How often to check for new work.

let handle = worker.spawn(
Duration::from_secs(5), // Check every 5 seconds
workflows
);

Considerations:

  • Too short: Increased database load
  • Too long: Higher latency to pick up new work
  • Adjust based on workflow urgency requirements

Recommended values:

  • High-priority workflows: 1-5 seconds
  • Normal workflows: 5-10 seconds
  • Background jobs: 30-60 seconds

Run multiple workers for horizontal scaling:

// Worker 1
let worker1 = PooledWorker::new("worker-1", backend.clone(), registry.clone())
.with_claim_ttl(Duration::from_secs(60));
let handle1 = worker1.spawn(Duration::from_secs(5), workflows.clone());
// Worker 2
let worker2 = PooledWorker::new("worker-2", backend.clone(), registry.clone())
.with_claim_ttl(Duration::from_secs(60));
let handle2 = worker2.spawn(Duration::from_secs(5), workflows.clone());
// Workers coordinate via PostgreSQL

Best practices:

  • All workers must share the same PostgreSQL backend
  • All workers must have the same TaskRegistry configuration
  • Use unique worker_ids
  • Monitor claim expiration rates
  • Set up health checks for each worker
// Spawn worker
let handle = worker.spawn(poll_interval, workflows);
// Later: stop gracefully
tokio::select! {
_ = tokio::signal::ctrl_c() => {
println!("Shutting down worker...");
handle.stop().await?;
}
}

The worker will:

  1. Stop polling for new work
  2. Release any held task claims
  3. Allow in-flight tasks to complete (or timeout)

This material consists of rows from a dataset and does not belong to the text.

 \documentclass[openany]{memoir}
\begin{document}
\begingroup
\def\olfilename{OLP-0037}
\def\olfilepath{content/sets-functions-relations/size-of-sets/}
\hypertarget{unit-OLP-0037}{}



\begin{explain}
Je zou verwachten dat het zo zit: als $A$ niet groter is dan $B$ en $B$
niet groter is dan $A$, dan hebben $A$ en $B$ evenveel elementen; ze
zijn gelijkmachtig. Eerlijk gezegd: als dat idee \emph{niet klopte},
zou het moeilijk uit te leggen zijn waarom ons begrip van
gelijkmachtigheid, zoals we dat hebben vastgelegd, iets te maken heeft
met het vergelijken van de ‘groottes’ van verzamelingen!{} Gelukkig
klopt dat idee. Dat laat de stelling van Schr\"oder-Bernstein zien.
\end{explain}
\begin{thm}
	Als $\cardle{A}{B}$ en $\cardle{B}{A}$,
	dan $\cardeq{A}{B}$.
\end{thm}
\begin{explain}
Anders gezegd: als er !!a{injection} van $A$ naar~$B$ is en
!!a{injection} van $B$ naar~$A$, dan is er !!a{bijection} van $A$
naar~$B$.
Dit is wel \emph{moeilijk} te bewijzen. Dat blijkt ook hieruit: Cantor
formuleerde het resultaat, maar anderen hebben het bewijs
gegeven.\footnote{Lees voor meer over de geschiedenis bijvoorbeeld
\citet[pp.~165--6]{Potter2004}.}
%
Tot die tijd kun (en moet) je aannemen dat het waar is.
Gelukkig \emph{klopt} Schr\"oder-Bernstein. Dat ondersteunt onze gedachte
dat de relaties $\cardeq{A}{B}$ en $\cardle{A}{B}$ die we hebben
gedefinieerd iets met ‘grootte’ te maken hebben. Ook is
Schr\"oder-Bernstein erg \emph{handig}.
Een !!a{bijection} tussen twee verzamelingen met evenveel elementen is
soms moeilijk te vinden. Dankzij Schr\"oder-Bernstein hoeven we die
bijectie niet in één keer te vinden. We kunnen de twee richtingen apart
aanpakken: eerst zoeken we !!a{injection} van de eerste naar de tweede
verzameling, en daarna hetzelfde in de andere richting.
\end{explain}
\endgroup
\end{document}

Track these metrics per worker:

  • Tasks claimed — How many tasks this worker has claimed
  • Tasks completed — Successfully finished tasks
  • Tasks failed — Failed tasks (before retries exhausted)
  • Claim expirations — Claims lost due to TTL timeout
  • Poll cycles — Number of times worker checked for work
  • Idle polls — Polls that found no work
  • Average task duration — Performance tracking

Fast, ephemeral storage for development and testing.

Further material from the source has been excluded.